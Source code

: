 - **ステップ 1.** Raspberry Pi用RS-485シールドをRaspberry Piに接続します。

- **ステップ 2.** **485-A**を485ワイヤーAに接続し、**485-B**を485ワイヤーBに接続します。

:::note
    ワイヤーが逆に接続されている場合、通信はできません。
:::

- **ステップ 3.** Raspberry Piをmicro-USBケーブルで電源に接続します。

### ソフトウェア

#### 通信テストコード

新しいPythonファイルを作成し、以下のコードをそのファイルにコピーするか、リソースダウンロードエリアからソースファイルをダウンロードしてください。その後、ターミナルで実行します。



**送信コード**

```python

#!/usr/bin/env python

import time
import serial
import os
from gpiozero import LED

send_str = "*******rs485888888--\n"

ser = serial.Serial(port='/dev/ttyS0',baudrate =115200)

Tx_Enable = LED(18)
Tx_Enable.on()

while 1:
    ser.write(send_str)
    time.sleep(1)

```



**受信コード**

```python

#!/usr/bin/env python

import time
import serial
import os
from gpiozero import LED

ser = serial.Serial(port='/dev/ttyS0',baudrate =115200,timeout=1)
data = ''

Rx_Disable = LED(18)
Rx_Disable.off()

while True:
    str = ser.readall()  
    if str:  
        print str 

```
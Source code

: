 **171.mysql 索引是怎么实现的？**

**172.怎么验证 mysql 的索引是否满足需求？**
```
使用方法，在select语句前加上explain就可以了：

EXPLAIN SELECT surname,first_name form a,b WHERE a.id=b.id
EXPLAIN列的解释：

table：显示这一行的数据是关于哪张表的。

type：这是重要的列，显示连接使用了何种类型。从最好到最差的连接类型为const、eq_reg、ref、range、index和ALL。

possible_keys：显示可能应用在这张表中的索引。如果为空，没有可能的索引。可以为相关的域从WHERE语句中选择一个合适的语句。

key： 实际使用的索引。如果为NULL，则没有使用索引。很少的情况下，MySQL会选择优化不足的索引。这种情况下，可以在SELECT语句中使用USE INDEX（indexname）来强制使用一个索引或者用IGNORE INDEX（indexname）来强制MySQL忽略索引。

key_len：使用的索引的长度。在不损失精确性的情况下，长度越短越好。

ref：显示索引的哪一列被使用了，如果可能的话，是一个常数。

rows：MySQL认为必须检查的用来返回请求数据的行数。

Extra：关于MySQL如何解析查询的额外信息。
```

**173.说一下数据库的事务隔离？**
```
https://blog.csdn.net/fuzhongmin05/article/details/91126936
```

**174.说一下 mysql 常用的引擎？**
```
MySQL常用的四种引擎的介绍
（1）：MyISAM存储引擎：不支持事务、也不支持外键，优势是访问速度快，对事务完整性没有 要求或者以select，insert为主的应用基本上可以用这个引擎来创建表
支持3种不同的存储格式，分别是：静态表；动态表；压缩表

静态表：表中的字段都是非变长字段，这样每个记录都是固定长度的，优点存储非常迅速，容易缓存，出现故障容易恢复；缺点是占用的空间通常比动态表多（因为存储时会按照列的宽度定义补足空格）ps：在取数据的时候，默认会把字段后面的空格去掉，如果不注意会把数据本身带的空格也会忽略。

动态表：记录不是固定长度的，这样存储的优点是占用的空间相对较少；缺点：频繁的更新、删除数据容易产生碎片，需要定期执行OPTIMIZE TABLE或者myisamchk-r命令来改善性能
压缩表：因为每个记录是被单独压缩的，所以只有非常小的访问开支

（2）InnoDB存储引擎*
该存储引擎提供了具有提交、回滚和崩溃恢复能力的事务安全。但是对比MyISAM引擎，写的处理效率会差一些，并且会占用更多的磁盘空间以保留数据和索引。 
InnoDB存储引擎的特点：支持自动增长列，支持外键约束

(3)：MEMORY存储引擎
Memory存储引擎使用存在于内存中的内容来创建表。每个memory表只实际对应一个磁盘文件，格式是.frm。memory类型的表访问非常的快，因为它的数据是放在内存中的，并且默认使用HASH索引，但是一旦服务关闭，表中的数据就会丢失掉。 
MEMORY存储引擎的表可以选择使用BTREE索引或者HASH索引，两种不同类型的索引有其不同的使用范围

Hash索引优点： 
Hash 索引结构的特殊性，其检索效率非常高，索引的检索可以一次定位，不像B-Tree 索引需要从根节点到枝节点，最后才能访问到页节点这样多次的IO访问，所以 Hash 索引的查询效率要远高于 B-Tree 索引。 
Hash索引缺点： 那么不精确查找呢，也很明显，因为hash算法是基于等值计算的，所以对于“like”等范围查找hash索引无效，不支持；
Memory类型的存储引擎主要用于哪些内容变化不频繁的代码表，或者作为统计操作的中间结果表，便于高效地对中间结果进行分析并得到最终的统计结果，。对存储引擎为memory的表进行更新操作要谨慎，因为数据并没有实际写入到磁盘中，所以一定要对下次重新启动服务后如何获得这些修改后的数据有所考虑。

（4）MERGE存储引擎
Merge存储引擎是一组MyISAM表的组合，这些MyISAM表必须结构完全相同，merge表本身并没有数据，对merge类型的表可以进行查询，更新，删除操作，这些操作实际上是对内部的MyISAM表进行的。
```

» **TASK TO COMPLETE**: Recopy the entries above in their entirety, exactly.

» **SOLUTION TO THIS EXERCISE**:
Source code

: - **ステップ 1.** Raspberry Pi用RS-485シールドをRaspberry Piに接続します。

- **ステップ 2.** **485-A**を485ワイヤーAに接続し、**485-B**を485ワイヤーBに接続します。

:::note
    ワイヤーが逆に接続されている場合、通信はできません。
:::

- **ステップ 3.** Raspberry Piをmicro-USBケーブルで電源に接続します。

### ソフトウェア

#### 通信テストコード

新しいPythonファイルを作成し、以下のコードをそのファイルにコピーするか、リソースダウンロードエリアからソースファイルをダウンロードしてください。その後、ターミナルで実行します。



**送信コード**

```python

#!/usr/bin/env python

import time
import serial
import os
from gpiozero import LED

send_str = "*******rs485888888--\n"

ser = serial.Serial(port='/dev/ttyS0',baudrate =115200)

Tx_Enable = LED(18)
Tx_Enable.on()

while 1:
    ser.write(send_str)
    time.sleep(1)

```



**受信コード**

```python

#!/usr/bin/env python

import time
import serial
import os
from gpiozero import LED

ser = serial.Serial(port='/dev/ttyS0',baudrate =115200,timeout=1)
data = ''

Rx_Disable = LED(18)
Rx_Disable.off()

while True:
    str = ser.readall()  
    if str:  
        print str 

```
Source code

: **171.mysql 索引是怎么实现的？**

**172.怎么验证 mysql 的索引是否满足需求？**
```
使用方法，在select语句前加上explain就可以了：

EXPLAIN SELECT surname,first_name form a,b WHERE a.id=b.id
EXPLAIN列的解释：

table：显示这一行的数据是关于哪张表的。

type：这是重要的列，显示连接使用了何种类型。从最好到最差的连接类型为const、eq_reg、ref、range、index和ALL。

possible_keys：显示可能应用在这张表中的索引。如果为空，没有可能的索引。可以为相关的域从WHERE语句中选择一个合适的语句。

key： 实际使用的索引。如果为NULL，则没有使用索引。很少的情况下，MySQL会选择优化不足的索引。这种情况下，可以在SELECT语句中使用USE INDEX（indexname）来强制使用一个索引或者用IGNORE INDEX（indexname）来强制MySQL忽略索引。

key_len：使用的索引的长度。在不损失精确性的情况下，长度越短越好。

ref：显示索引的哪一列被使用了，如果可能的话，是一个常数。

rows：MySQL认为必须检查的用来返回请求数据的行数。

Extra：关于MySQL如何解析查询的额外信息。
```

**173.说一下数据库的事务隔离？**
```
https://blog.csdn.net/fuzhongmin05/article/details/91126936
```

**174.说一下 mysql 常用的引擎？**
```
MySQL常用的四种引擎的介绍
（1）：MyISAM存储引擎：不支持事务、也不支持外键，优势是访问速度快，对事务完整性没有 要求或者以select，insert为主的应用基本上可以用这个引擎来创建表
支持3种不同的存储格式，分别是：静态表；动态表；压缩表

静态表：表中的字段都是非变长字段，这样每个记录都是固定长度的，优点存储非常迅速，容易缓存，出现故障容易恢复；缺点是占用的空间通常比动态表多（因为存储时会按照列的宽度定义补足空格）ps：在取数据的时候，默认会把字段后面的空格去掉，如果不注意会把数据本身带的空格也会忽略。

动态表：记录不是固定长度的，这样存储的优点是占用的空间相对较少；缺点：频繁的更新、删除数据容易产生碎片，需要定期执行OPTIMIZE TABLE或者myisamchk-r命令来改善性能
压缩表：因为每个记录是被单独压缩的，所以只有非常小的访问开支

（2）InnoDB存储引擎*
该存储引擎提供了具有提交、回滚和崩溃恢复能力的事务安全。但是对比MyISAM引擎，写的处理效率会差一些，并且会占用更多的磁盘空间以保留数据和索引。 
InnoDB存储引擎的特点：支持自动增长列，支持外键约束

(3)：MEMORY存储引擎
Memory存储引擎使用存在于内存中的内容来创建表。每个memory表只实际对应一个磁盘文件，格式是.frm。memory类型的表访问非常的快，因为它的数据是放在内存中的，并且默认使用HASH索引，但是一旦服务关闭，表中的数据就会丢失掉。 
MEMORY存储引擎的表可以选择使用BTREE索引或者HASH索引，两种不同类型的索引有其不同的使用范围

Hash索引优点： 
Hash 索引结构的特殊性，其检索效率非常高，索引的检索可以一次定位，不像B-Tree 索引需要从根节点到枝节点，最后才能访问到页节点这样多次的IO访问，所以 Hash 索引的查询效率要远高于 B-Tree 索引。 
Hash索引缺点： 那么不精确查找呢，也很明显，因为hash算法是基于等值计算的，所以对于“like”等范围查找hash索引无效，不支持；
Memory类型的存储引擎主要用于哪些内容变化不频繁的代码表，或者作为统计操作的中间结果表，便于高效地对中间结果进行分析并得到最终的统计结果，。对存储引擎为memory的表进行更新操作要谨慎，因为数据并没有实际写入到磁盘中，所以一定要对下次重新启动服务后如何获得这些修改后的数据有所考虑。

（4）MERGE存储引擎
Merge存储引擎是一组MyISAM表的组合，这些MyISAM表必须结构完全相同，merge表本身并没有数据，对merge类型的表可以进行查询，更新，删除操作，这些操作实际上是对内部的MyISAM表进行的。
```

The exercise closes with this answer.